BY MARK S. LESNEY
PHILADELPHIA -- The future of the next generation of vascular surgeons is at stake, with inadequate recruitment, too few women entering the field, and a general perception among medical students and residents that the vascular specialty is not a good "lifestyle" choice, according to speakers at this year's E. Stanley Crawford Critical Issues Forum, at the Vascular Annual Meeting.
The session, "Recruitment Crisis in Vascular Surgery--Defining Solutions Now," was designed and moderated (as per E. Stanley Crawford Forum tradition) by then-SVS president-elect K. Craig Kent as well as New York Presbyterian Hospital, Cornell University, and Columbia University, all in New York, and represents a subject Dr. Kent believes "is critically important to our livelihood--that of recruiting young people to vascular surgery."

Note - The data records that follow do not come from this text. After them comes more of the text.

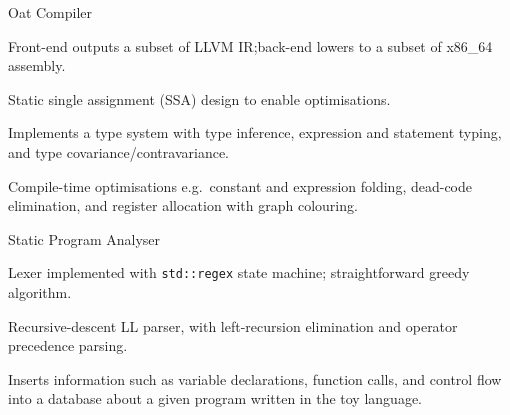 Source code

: \begin{cventries}
	{Oat Compiler} %
	{} %
	{} %
	{
		\begin{cvitems} %
			\item Front-end outputs a subset of LLVM IR;\@ back-end lowers to a subset of x86\_64 assembly.
			\item Static single assignment (SSA) design to enable optimisations.
			\item Implements a type system with type inference, expression and statement typing, and type covariance/contravariance.
			\item Compile-time optimisations e.g.\ constant and expression folding, dead-code elimination, and register allocation with graph colouring.
		\end{cvitems}
	}

	{Static Program Analyser} %
	{} %
	{} %
	{
		\begin{cvitems} %
			\item Lexer implemented with \texttt{std::regex} state machine; straightforward greedy algorithm.
			\item Recursive-descent LL parser, with left-recursion elimination and operator precedence parsing.
			\item Inserts information such as variable declarations, function calls, and control flow into a database about a given program written in the toy language.
		\end{cvitems}
	}

	\begin{flushleft}
	\end{flushleft}
\end{cventries}



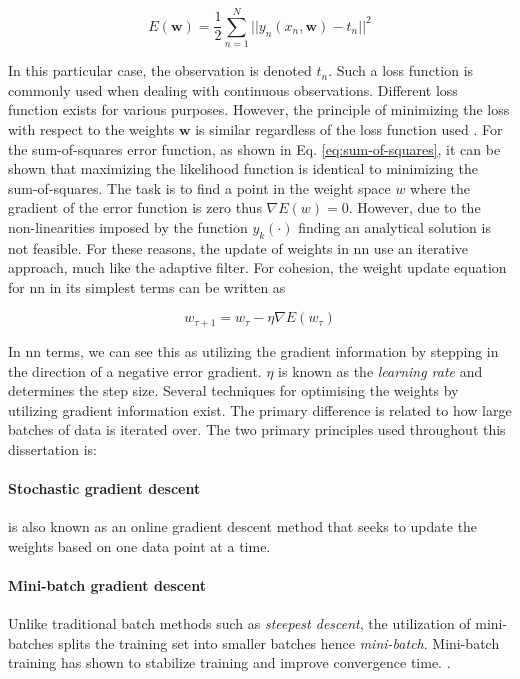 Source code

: \begin{equation}\label{eq:sum-of-squares}
  E(\mathbf{w}) = \frac{1}{2}\sum_{n=1}^N ||y_n(x_n,\mathbf{w}) - t_n ||^2
\end{equation}

In this particular case, the observation is denoted $t_n$. Such a loss function is commonly used when dealing with continuous observations. Different loss function exists for various purposes. However, the principle of minimizing the loss with respect to the weights $\mathbf{w}$ is similar regardless of the loss function used \cite{M.Bishop2006}. For the sum-of-squares error function, as shown in Eq. \ref{eq:sum-of-squares}, it can be shown that maximizing the likelihood function is identical to minimizing the sum-of-squares. The task is to find a point in the weight space $w$ where the gradient of the error function is zero thus $\nabla E(w) = 0$. However, due to the non-linearities imposed by the function $y_k(\cdot)$ finding an analytical solution is not feasible. For these reasons, the update of weights in \gls{nn} use an iterative approach, much like the adaptive filter. For cohesion, the weight update equation for \gls{nn} in its simplest terms can be written as

\begin{equation}\label{eq:weight_update}
    w_{\tau + 1} = w_{\tau} - \eta \nabla E(w_{\tau})
\end{equation}

In \gls{nn} terms, we can see this as utilizing the gradient information by stepping in the direction of a negative error gradient. $\eta$ is known as the \emph{learning rate} and determines the step size. Several techniques for optimising the weights by utilizing gradient information exist. The primary difference is related to how large batches of data is iterated over. The two primary principles used throughout this dissertation is:

\paragraph{Stochastic gradient descent}
is also known as an online gradient descent method that seeks to update the weights based on one data point at a time.

\paragraph{Mini-batch gradient descent}
Unlike traditional batch methods such as \emph{steepest descent}, the utilization of mini-batches splits the training set into smaller batches hence \emph{mini-batch}. Mini-batch training has shown to stabilize training and improve convergence time. \cite{Nielsen2015}.

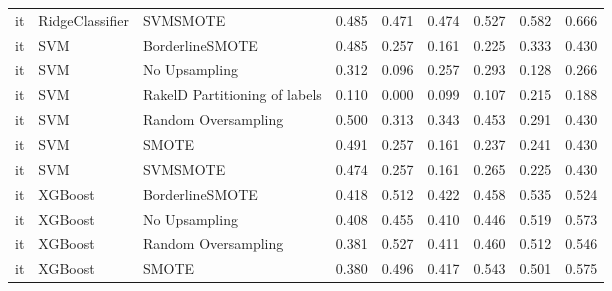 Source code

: \begin{tabular}{lllllllll}
      it &                 RidgeClassifier &                      SVMSMOTE & 0.485 &                     0.471 &                 0.474 &                  0.527 &                                   0.582 &     0.666 \\
      it &                             SVM &               BorderlineSMOTE & 0.485 &                     0.257 &                 0.161 &                  0.225 &                                   0.333 &     0.430 \\
      it &                             SVM &                 No Upsampling & 0.312 &                     0.096 &                 0.257 &                  0.293 &                                   0.128 &     0.266 \\
      it &                             SVM & RakelD Partitioning of labels & 0.110 &                     0.000 &                 0.099 &                  0.107 &                                   0.215 &     0.188 \\
      it &                             SVM &           Random Oversampling & 0.500 &                     0.313 &                 0.343 &                  0.453 &                                   0.291 &     0.430 \\
      it &                             SVM &                         SMOTE & 0.491 &                     0.257 &                 0.161 &                  0.237 &                                   0.241 &     0.430 \\
      it &                             SVM &                      SVMSMOTE & 0.474 &                     0.257 &                 0.161 &                  0.265 &                                   0.225 &     0.430 \\
      it &                         XGBoost &               BorderlineSMOTE & 0.418 &                     0.512 &                 0.422 &                  0.458 &                                   0.535 &     0.524 \\
      it &                         XGBoost &                 No Upsampling & 0.408 &                     0.455 &                 0.410 &                  0.446 &                                   0.519 &     0.573 \\
      it &                         XGBoost &           Random Oversampling & 0.381 &                     0.527 &                 0.411 &                  0.460 &                                   0.512 &     0.546 \\
      it &                         XGBoost &                         SMOTE & 0.380 &                     0.496 &                 0.417 &                  0.543 &                                   0.501 &     0.575 \\

\end{tabular}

The forum was organized to address the issue and to help find some solutions to the recruitment problem. "I believe it is a crisis facing our society," said Dr. Kent, who took over the role of society president during the meeting.
The first speaker, Dr. John Eidt, professor of surgery and radiology at the University of Arkansas, Little Rock, defined the problem, giving a history of the low number of applicants (slightly up this year) over the past decade and especially the dearth of women applicants. This year's match day was May 24; complete match statistics are at www.nrmp.org/fellow/match_name/vascular/stats.html.
The match is conducted yearly by the National Resident Matching Program at the request of the Association of Program Directors in Vascular Surgery, the sponsoring organization for vascular surgery fellowships. These fellowships are for 2 years, and all applicants must have completed a residency in general surgery first. Registration for programs and applicants began in December of last year.
Dr. Eidt highlighted the fact that in this year's match results there were only 129 applicants for 112 positions in 90 active vascular programs, with 106 of these positions being filled (95%). A total of 88% of U.S. applicants were matched.
Although a low number of applicants and a high-percentage match is good news for job seekers, it does not indicate a broad choice for maintaining high quality, Dr. Eidt said, and it does not bode well for the future when the aging population will create far more demand for vascular interventions and for more vascular surgeons. He concluded with the overall message that there were too few individuals entering the specialty now, too few projected for the future, and that there appeared to be a declining interest in the specialty among medical students and residents.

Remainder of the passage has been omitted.